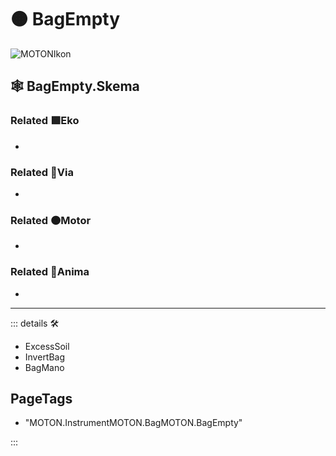 # 🟠 <motor>BagEmpty</motor>

![MOTONIkon](/Ikon/Motor_Ikon.png)

## 🕸 BagEmpty.Skema

### Related 🟩<ekos>Eko</ekos>

-

### Related 🔻<via>Via</via>

-

### Related 🟠<motor>Motor</motor>

-

### Related 💜<anima>Anima</anima>

-

---

<!-- =================================================== -->
<!-- =================================================== -->
<!-- =================================================== -->
<!-- =================================================== -->
<!-- =================================================== -->
::: details 🛠

- ExcessSoil
- InvertBag
- BagMano

<h2>PageTags</h2>

- "MOTON.InstrumentMOTON.BagMOTON.BagEmpty"

:::

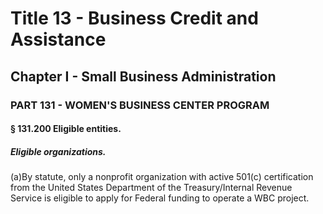 
# Title 13 - Business Credit and Assistance
## Chapter I - Small Business Administration
### PART 131 - WOMEN'S BUSINESS CENTER PROGRAM
#### § 131.200 Eligible entities.
##### Eligible organizations.

(a)By statute, only a nonprofit organization with active 501(c) certification from the United States Department of the Treasury/Internal Revenue Service is eligible to apply for Federal funding to operate a WBC project.
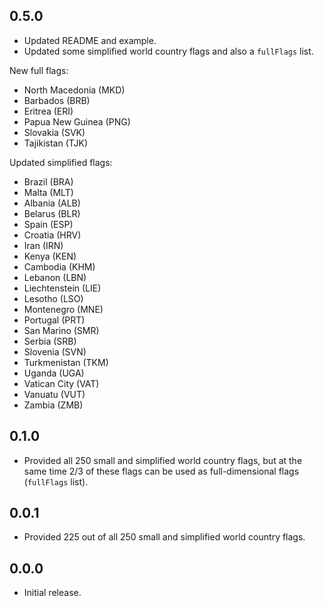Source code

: ## 0.5.0

- Updated README and example.
- Updated some simplified world country flags and also a `fullFlags` list.

New full flags:

- North Macedonia (MKD)
- Barbados (BRB)
- Eritrea (ERI)
- Papua New Guinea (PNG)
- Slovakia (SVK)
- Tajikistan (TJK)

Updated simplified flags:

- Brazil (BRA)
- Malta (MLT)
- Albania (ALB)
- Belarus (BLR)
- Spain (ESP)
- Croatia (HRV)
- Iran (IRN)
- Kenya (KEN)
- Cambodia (KHM)
- Lebanon (LBN)
- Liechtenstein (LIE)
- Lesotho (LSO)
- Montenegro (MNE)
- Portugal (PRT)
- San Marino (SMR)
- Serbia (SRB)
- Slovenia (SVN)
- Turkmenistan (TKM)
- Uganda (UGA)
- Vatican City (VAT)
- Vanuatu (VUT)
- Zambia (ZMB)

## 0.1.0

- Provided all 250 small and simplified world country flags, but at the same time 2/3 of these flags can be used as full-dimensional flags (`fullFlags` list).

## 0.0.1

- Provided 225 out of all 250 small and simplified world country flags.

## 0.0.0

- Initial release.
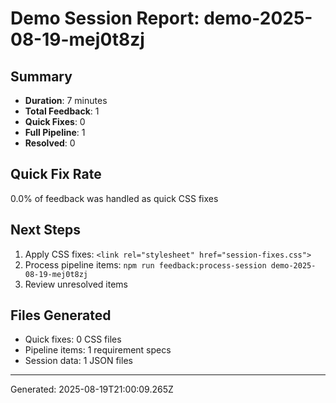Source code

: # Demo Session Report: demo-2025-08-19-mej0t8zj

## Summary
- **Duration**: 7 minutes
- **Total Feedback**: 1
- **Quick Fixes**: 0
- **Full Pipeline**: 1
- **Resolved**: 0

## Quick Fix Rate
0.0% of feedback was handled as quick CSS fixes

## Next Steps
1. Apply CSS fixes: `<link rel="stylesheet" href="session-fixes.css">`
2. Process pipeline items: `npm run feedback:process-session demo-2025-08-19-mej0t8zj`
3. Review unresolved items

## Files Generated
- Quick fixes: 0 CSS files
- Pipeline items: 1 requirement specs
- Session data: 1 JSON files

---
Generated: 2025-08-19T21:00:09.265Z
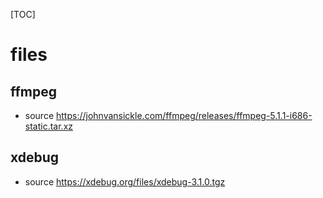[TOC]

# files
## ffmpeg
- source https://johnvansickle.com/ffmpeg/releases/ffmpeg-5.1.1-i686-static.tar.xz
## xdebug
- source https://xdebug.org/files/xdebug-3.1.0.tgz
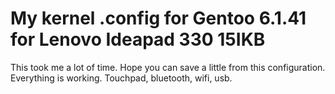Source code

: # My kernel .config for Gentoo 6.1.41 for Lenovo Ideapad 330 15IKB 
This took me a lot of time. Hope you can save a little from this configuration. Everything is working. Touchpad, bluetooth, wifi, usb. 
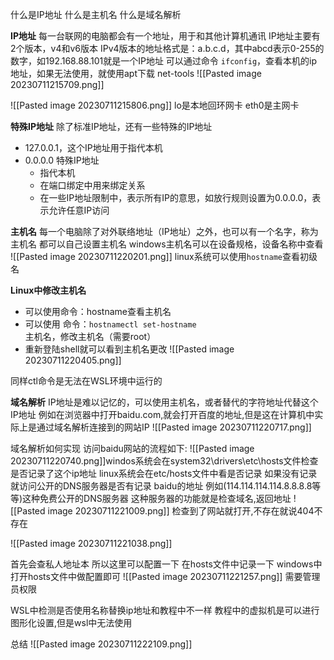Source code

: 什么是IP地址
什么是主机名
什么是域名解析

**IP地址**
每一台联网的电脑都会有一个地址，用于和其他计算机通讯
IP地址主要有2个版本，v4和v6版本
IPv4版本的地址格式是：a.b.c.d，其中abcd表示0-255的数字，如192.168.88.101就是一个IP地址
可以通过命令 `ifconfig`，查看本机的ip地址，如果无法使用，就使用apt下载
net-tools
![[Pasted image 20230711215709.png]]

![[Pasted image 20230711215806.png]]
lo是本地回环网卡
eth0是主网卡

**特殊IP地址**
除了标准IP地址，还有一些特殊的IP地址

- 127.0.0.1，这个IP地址用于指代本机
- 0.0.0.0 特殊IP地址
	- 指代本机
	- 在端口绑定中用来绑定关系
	- 在一些IP地址限制中，表示所有IP的意思，如放行规则设置为0.0.0.0，表示允许任意IP访问

**主机名**
每一个电脑除了对外联络地址（IP地址）之外，也可以有一个名字，称为主机名
都可以自己设置主机名
windows主机名可以在设备规格，设备名称中查看
![[Pasted image 20230711220201.png]]
linux系统可以使用`hostname`查看初级名

**Linux中修改主机名**
- 可以使用命令：hostname查看主机名
- 可以使用 命令：`hostnamectl set-hostname`主机名，修改主机名（需要root）
- 重新登陆shell就可以看到主机名更改
![[Pasted image 20230711220405.png]]

同样ctl命令是无法在WSL环境中运行的

**域名解析**
IP地址是难以记忆的，可以使用主机名，或者替代的字符地址代替这个IP地址
例如在浏览器中打开baidu.com,就会打开百度的地址,但是这在计算机中实际上是通过域名解析连接到的网站IP
![[Pasted image 20230711220717.png]]

域名解析如何实现
访问baidu网站的流程如下:
![[Pasted image 20230711220740.png]]windos系统会在system32\drivers\etc\hosts文件检查是否记录了这个ip地址
linux系统会在etc/hosts文件中看是否记录
如果没有记录
就访问公开的DNS服务器是否有记录 baidu的地址
例如(114.114.114.114.8.8.8.8等等)这种免费公开的DNS服务器
这种服务器的功能就是检查域名,返回地址
![[Pasted image 20230711221009.png]]
检查到了网站就打开,不存在就说404不存在

![[Pasted image 20230711221038.png]]

首先会查私人地址本
所以这里可以配置一下 在hosts文件中记录一下
windows中打开hosts文件中做配置即可
![[Pasted image 20230711221257.png]]
需要管理员权限

WSL中检测是否使用名称替换ip地址和教程中不一样
教程中的虚拟机是可以进行图形化设置,但是wsl中无法使用

总结
![[Pasted image 20230711222109.png]]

☆ ☆ ☆ ☆ ☆ ☆ ☆

Work to complete: Print every entry above again, exactly as written. Leave the images out.

Task result:
 # 🟠 <motor>BagEmpty</motor>

![MOTONIkon](/Ikon/Motor_Ikon.png)

## 🕸 BagEmpty.Skema

### Related 🟩<ekos>Eko</ekos>

-

### Related 🔻<via>Via</via>

-

### Related 🟠<motor>Motor</motor>

-

### Related 💜<anima>Anima</anima>

-

---

<!-- =================================================== -->
<!-- =================================================== -->
<!-- =================================================== -->
<!-- =================================================== -->
<!-- =================================================== -->
::: details 🛠

- ExcessSoil
- InvertBag
- BagMano

<h2>PageTags</h2>

- "MOTON.InstrumentMOTON.BagMOTON.BagEmpty"

:::

# Title 13 - Business Credit and Assistance
## Chapter I - Small Business Administration
### PART 131 - WOMEN'S BUSINESS CENTER PROGRAM
#### § 131.200 Eligible entities.
##### Eligible organizations.

(a)By statute, only a nonprofit organization with active 501(c) certification from the United States Department of the Treasury/Internal Revenue Service is eligible to apply for Federal funding to operate a WBC project.
Source code

: ## 0.5.0

- Updated README and example.
- Updated some simplified world country flags and also a `fullFlags` list.

New full flags:

- North Macedonia (MKD)
- Barbados (BRB)
- Eritrea (ERI)
- Papua New Guinea (PNG)
- Slovakia (SVK)
- Tajikistan (TJK)

Updated simplified flags:

- Brazil (BRA)
- Malta (MLT)
- Albania (ALB)
- Belarus (BLR)
- Spain (ESP)
- Croatia (HRV)
- Iran (IRN)
- Kenya (KEN)
- Cambodia (KHM)
- Lebanon (LBN)
- Liechtenstein (LIE)
- Lesotho (LSO)
- Montenegro (MNE)
- Portugal (PRT)
- San Marino (SMR)
- Serbia (SRB)
- Slovenia (SVN)
- Turkmenistan (TKM)
- Uganda (UGA)
- Vatican City (VAT)
- Vanuatu (VUT)
- Zambia (ZMB)

## 0.1.0

- Provided all 250 small and simplified world country flags, but at the same time 2/3 of these flags can be used as full-dimensional flags (`fullFlags` list).

## 0.0.1

- Provided 225 out of all 250 small and simplified world country flags.

## 0.0.0

- Initial release.
Source code

: # Demo Session Report: demo-2025-08-19-mej0t8zj

## Summary
- **Duration**: 7 minutes
- **Total Feedback**: 1
- **Quick Fixes**: 0
- **Full Pipeline**: 1
- **Resolved**: 0

## Quick Fix Rate
0.0% of feedback was handled as quick CSS fixes

## Next Steps
1. Apply CSS fixes: `<link rel="stylesheet" href="session-fixes.css">`
2. Process pipeline items: `npm run feedback:process-session demo-2025-08-19-mej0t8zj`
3. Review unresolved items

## Files Generated
- Quick fixes: 0 CSS files
- Pipeline items: 1 requirement specs
- Session data: 1 JSON files

---
Generated: 2025-08-19T21:00:09.265Z
[TOC]

# files
## ffmpeg
- source https://johnvansickle.com/ffmpeg/releases/ffmpeg-5.1.1-i686-static.tar.xz
## xdebug
- source https://xdebug.org/files/xdebug-3.1.0.tgz
Source code

: # My kernel .config for Gentoo 6.1.41 for Lenovo Ideapad 330 15IKB 
This took me a lot of time. Hope you can save a little from this configuration. Everything is working. Touchpad, bluetooth, wifi, usb. 
Source code

: 什么是IP地址
什么是主机名
什么是域名解析

**IP地址**
每一台联网的电脑都会有一个地址，用于和其他计算机通讯
IP地址主要有2个版本，v4和v6版本
IPv4版本的地址格式是：a.b.c.d，其中abcd表示0-255的数字，如192.168.88.101就是一个IP地址
可以通过命令 `ifconfig`，查看本机的ip地址，如果无法使用，就使用apt下载
net-tools
![[Pasted image 20230711215709.png]]

![[Pasted image 20230711215806.png]]
lo是本地回环网卡
eth0是主网卡

**特殊IP地址**
除了标准IP地址，还有一些特殊的IP地址

- 127.0.0.1，这个IP地址用于指代本机
- 0.0.0.0 特殊IP地址
	- 指代本机
	- 在端口绑定中用来绑定关系
	- 在一些IP地址限制中，表示所有IP的意思，如放行规则设置为0.0.0.0，表示允许任意IP访问

**主机名**
每一个电脑除了对外联络地址（IP地址）之外，也可以有一个名字，称为主机名
都可以自己设置主机名
windows主机名可以在设备规格，设备名称中查看
![[Pasted image 20230711220201.png]]
linux系统可以使用`hostname`查看初级名

**Linux中修改主机名**
- 可以使用命令：hostname查看主机名
- 可以使用 命令：`hostnamectl set-hostname`主机名，修改主机名（需要root）
- 重新登陆shell就可以看到主机名更改
![[Pasted image 20230711220405.png]]

同样ctl命令是无法在WSL环境中运行的

**域名解析**
IP地址是难以记忆的，可以使用主机名，或者替代的字符地址代替这个IP地址
例如在浏览器中打开baidu.com,就会打开百度的地址,但是这在计算机中实际上是通过域名解析连接到的网站IP
![[Pasted image 20230711220717.png]]

域名解析如何实现
访问baidu网站的流程如下:
![[Pasted image 20230711220740.png]]windos系统会在system32\drivers\etc\hosts文件检查是否记录了这个ip地址
linux系统会在etc/hosts文件中看是否记录
如果没有记录
就访问公开的DNS服务器是否有记录 baidu的地址
例如(114.114.114.114.8.8.8.8等等)这种免费公开的DNS服务器
这种服务器的功能就是检查域名,返回地址
![[Pasted image 20230711221009.png]]
检查到了网站就打开,不存在就说404不存在

![[Pasted image 20230711221038.png]]

首先会查私人地址本
所以这里可以配置一下 在hosts文件中记录一下
windows中打开hosts文件中做配置即可
![[Pasted image 20230711221257.png]]
需要管理员权限

WSL中检测是否使用名称替换ip地址和教程中不一样
教程中的虚拟机是可以进行图形化设置,但是wsl中无法使用

总结
![[Pasted image 20230711222109.png]]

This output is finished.